Bundesjustizministerin Katharina Barley sieht Trumps Erfolg darin begründet, dass vor ihm Obama an der Reihe war. “Dieses Unerhörte, dass ein Schwarzer Präsident werden konnte und wiedergewählt wurde, noch dazu mit dieser starken Frau an seiner Seite: Das hat dazu geführt, dass diejenigen, die früher das meiste gemacht haben, – weiß, heterosexuell, uramerikanisch – dass die gemerkt haben: “Moment mal, wir sind nicht mehr das Maß aller Dinge.” Die Wut des vergessenen weißen Mannes als Erklärung für alles.

Doch Rathke verweist darauf, dass es zu Trump auch Gegenreaktionen gebe: “Seit Trump Präsident ist, ist die Unterstützung für internationalen Handel um 25 Prozent gestiegen und auch die Unterstützung für die Nato ist auf einem Hoch.”

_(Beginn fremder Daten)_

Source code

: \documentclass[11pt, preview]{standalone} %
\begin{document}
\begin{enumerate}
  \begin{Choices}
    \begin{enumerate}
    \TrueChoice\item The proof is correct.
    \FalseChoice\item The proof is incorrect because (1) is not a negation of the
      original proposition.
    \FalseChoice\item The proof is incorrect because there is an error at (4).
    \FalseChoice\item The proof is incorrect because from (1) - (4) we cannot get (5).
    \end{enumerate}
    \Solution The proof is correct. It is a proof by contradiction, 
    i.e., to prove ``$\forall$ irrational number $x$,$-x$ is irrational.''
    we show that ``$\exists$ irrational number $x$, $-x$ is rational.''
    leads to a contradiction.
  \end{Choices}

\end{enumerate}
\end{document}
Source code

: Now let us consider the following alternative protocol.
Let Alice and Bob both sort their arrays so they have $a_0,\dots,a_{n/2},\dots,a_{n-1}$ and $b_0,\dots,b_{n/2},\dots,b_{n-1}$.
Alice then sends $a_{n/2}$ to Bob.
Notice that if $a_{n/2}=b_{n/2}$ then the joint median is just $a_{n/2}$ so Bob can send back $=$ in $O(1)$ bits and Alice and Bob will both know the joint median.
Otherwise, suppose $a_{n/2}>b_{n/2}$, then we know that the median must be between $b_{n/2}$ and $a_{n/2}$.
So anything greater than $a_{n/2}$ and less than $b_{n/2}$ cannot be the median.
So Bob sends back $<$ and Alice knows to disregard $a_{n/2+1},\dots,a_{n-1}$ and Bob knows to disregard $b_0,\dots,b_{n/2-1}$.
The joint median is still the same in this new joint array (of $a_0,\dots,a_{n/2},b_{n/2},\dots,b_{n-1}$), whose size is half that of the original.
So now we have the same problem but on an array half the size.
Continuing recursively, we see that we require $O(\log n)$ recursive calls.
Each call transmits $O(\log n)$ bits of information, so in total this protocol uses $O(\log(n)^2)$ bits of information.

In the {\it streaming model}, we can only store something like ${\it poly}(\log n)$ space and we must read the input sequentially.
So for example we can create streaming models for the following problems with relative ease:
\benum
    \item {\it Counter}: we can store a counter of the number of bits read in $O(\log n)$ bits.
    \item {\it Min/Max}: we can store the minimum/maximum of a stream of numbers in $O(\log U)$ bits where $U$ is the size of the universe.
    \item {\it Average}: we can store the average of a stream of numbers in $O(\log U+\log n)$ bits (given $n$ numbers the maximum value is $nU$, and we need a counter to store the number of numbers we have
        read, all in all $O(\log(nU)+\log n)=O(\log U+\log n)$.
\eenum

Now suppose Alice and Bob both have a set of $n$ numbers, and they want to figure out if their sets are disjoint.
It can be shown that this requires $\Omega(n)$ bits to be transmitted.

Die Diskussion selbst findet kaum ein Hoch. Es wird viel analysiert. Warum ein Mann wie Donald Trump immer wieder derartige Erfolge feiern kann, scheint auch zwei Jahre nach seinem Wahlsieg niemandem so richtig klar zu sein. Auch welchen Einfluss die “Methode Trump” auf Europa hat, bleibt nach der Sendung unklar. Kurz flammt ein Gespräch darüber auf, ob man Nationalismus als Krankheitsbild bezeichnen könne, was Richenhagen bejaht, Kneissl aber nicht so sieht. Und Jeffrey Rathke gibt zu bedenken, dass Europa es auch selbst schaffe, sich zu spalten und dazu nicht mal die Kraft aus Washington bräuchte. Die Sendung verliert sich in der Fehleranalyse, doch das ist vergossene Milch. Besser wäre es, nach den Midterm Elections in die Zukunft zu blicken und eine neue Antwort auf Trump zu finden.